■ **Activity**
Your answer must be every line of the data that contains "from".

■ **Data excerpts**
+===+

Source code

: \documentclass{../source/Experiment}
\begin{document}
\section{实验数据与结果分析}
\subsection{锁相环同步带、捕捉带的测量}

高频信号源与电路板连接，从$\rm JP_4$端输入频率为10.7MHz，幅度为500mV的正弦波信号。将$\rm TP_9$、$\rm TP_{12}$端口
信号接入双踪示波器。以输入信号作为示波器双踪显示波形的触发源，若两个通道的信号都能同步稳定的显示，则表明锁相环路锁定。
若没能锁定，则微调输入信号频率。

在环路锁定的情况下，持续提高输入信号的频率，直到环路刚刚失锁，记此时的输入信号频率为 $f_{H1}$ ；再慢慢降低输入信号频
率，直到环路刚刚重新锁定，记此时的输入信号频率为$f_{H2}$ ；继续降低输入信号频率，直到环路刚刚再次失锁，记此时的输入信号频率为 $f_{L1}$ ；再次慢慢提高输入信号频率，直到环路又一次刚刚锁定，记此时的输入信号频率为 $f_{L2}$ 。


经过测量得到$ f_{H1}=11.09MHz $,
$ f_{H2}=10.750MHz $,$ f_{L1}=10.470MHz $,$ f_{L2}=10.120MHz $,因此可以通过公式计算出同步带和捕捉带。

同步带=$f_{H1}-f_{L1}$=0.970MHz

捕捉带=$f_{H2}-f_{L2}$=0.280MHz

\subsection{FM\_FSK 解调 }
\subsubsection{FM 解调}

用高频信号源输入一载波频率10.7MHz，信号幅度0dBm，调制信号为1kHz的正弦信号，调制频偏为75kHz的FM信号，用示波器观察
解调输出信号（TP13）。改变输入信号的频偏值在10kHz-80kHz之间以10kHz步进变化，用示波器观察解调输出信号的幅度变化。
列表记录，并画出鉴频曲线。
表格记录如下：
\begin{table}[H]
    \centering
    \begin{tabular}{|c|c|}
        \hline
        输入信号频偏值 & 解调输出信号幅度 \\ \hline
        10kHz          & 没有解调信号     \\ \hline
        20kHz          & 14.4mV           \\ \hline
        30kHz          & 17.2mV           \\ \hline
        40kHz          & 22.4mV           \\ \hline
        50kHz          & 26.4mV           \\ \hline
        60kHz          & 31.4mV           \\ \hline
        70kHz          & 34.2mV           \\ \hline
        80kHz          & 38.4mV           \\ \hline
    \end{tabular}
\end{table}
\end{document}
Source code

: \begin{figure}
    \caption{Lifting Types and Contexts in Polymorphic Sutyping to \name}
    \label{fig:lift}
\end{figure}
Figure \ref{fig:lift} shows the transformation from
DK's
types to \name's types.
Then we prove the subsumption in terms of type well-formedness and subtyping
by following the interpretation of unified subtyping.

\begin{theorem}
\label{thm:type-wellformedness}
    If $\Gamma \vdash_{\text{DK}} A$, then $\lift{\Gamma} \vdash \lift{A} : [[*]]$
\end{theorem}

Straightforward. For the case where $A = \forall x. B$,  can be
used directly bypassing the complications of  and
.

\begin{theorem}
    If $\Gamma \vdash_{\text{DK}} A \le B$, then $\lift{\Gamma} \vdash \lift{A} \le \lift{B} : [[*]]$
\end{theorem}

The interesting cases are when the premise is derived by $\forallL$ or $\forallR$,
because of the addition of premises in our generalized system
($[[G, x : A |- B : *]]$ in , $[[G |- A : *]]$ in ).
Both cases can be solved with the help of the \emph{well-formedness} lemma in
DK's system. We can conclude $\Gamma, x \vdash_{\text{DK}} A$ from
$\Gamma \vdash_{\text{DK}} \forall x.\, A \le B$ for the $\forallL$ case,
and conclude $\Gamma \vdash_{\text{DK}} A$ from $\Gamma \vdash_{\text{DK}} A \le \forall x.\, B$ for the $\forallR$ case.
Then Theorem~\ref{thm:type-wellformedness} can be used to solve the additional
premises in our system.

+===+

■ **Answer below**
Figure \ref{fig:lift} shows the transformation from
DK's system. We can conclude $\Gamma, x \vdash_{\text{DK}} A$ from
and conclude $\Gamma \vdash_{\text{DK}} A$ from $\Gamma \vdash_{\text{DK}} A \le \forall x.\, B$ for the $\forallR$ case.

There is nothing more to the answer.